### Exercise instructions
Examine each line of the data. Copy those that contain the string "является".

======== Data

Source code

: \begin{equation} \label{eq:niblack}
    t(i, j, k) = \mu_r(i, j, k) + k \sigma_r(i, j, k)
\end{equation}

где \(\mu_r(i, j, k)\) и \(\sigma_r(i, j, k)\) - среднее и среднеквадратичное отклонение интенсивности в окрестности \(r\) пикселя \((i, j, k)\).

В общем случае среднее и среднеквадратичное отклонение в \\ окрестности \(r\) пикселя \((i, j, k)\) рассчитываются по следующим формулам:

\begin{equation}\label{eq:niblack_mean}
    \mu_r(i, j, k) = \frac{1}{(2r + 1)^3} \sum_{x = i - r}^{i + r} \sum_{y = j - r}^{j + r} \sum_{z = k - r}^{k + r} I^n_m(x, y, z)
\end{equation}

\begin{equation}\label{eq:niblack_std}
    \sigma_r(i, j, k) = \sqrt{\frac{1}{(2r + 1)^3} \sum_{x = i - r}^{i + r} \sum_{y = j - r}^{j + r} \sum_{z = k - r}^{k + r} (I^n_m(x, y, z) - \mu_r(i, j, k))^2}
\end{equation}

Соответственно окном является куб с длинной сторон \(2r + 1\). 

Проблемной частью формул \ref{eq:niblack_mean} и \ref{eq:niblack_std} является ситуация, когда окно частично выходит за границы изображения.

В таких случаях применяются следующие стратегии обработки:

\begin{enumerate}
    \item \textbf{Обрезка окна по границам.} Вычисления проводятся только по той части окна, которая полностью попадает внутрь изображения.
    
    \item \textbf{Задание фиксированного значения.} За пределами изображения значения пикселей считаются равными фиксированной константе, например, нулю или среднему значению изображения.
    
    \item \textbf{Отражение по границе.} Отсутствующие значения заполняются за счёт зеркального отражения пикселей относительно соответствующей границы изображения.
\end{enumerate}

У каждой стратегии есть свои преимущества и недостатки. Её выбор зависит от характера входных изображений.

================
======== Data

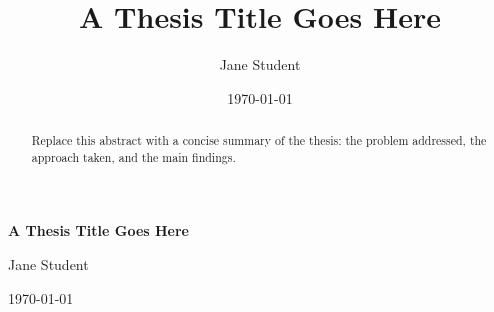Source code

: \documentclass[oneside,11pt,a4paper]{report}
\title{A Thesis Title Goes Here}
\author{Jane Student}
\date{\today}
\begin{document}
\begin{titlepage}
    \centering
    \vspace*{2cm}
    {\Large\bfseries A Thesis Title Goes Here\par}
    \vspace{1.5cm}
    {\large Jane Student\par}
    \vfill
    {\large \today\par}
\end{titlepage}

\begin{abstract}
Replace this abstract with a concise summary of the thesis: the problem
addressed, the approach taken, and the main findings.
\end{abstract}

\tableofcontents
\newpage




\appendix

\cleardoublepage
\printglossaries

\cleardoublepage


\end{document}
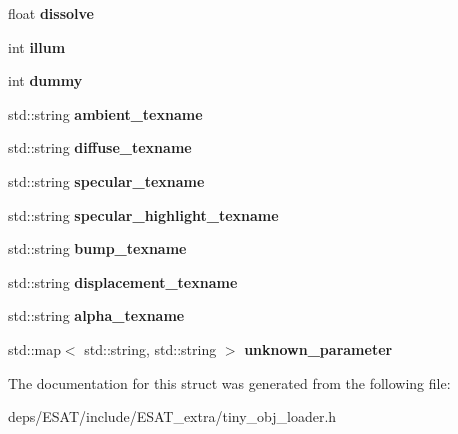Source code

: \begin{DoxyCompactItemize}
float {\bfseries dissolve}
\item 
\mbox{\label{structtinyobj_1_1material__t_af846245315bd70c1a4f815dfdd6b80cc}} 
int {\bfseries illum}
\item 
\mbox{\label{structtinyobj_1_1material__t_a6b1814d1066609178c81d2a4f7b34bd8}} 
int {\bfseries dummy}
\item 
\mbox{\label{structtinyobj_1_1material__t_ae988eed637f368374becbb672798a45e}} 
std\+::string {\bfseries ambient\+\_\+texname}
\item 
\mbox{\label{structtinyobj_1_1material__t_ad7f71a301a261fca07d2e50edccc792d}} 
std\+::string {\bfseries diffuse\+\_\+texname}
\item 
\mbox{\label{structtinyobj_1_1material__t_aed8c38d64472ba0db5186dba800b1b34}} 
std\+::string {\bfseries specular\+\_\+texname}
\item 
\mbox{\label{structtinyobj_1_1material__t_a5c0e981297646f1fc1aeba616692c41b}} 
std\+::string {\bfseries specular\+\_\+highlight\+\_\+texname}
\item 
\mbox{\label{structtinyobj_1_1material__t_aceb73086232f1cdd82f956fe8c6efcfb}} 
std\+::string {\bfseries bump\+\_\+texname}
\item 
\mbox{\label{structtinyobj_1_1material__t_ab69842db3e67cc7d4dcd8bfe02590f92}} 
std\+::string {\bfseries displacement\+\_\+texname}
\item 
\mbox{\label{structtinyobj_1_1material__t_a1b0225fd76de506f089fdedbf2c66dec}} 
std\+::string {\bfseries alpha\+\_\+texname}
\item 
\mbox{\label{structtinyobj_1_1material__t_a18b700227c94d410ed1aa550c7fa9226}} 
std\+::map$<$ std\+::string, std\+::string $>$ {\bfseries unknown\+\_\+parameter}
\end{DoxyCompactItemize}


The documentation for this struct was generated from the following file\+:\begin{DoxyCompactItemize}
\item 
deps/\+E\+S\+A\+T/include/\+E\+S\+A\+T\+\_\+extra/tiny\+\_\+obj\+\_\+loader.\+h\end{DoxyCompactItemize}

================

### Task answer
Соответственно окном является куб с длинной сторон \(2r + 1\). 
Проблемной частью формул \ref{eq:niblack_mean} и \ref{eq:niblack_std} является ситуация, когда окно частично выходит за границы изображения.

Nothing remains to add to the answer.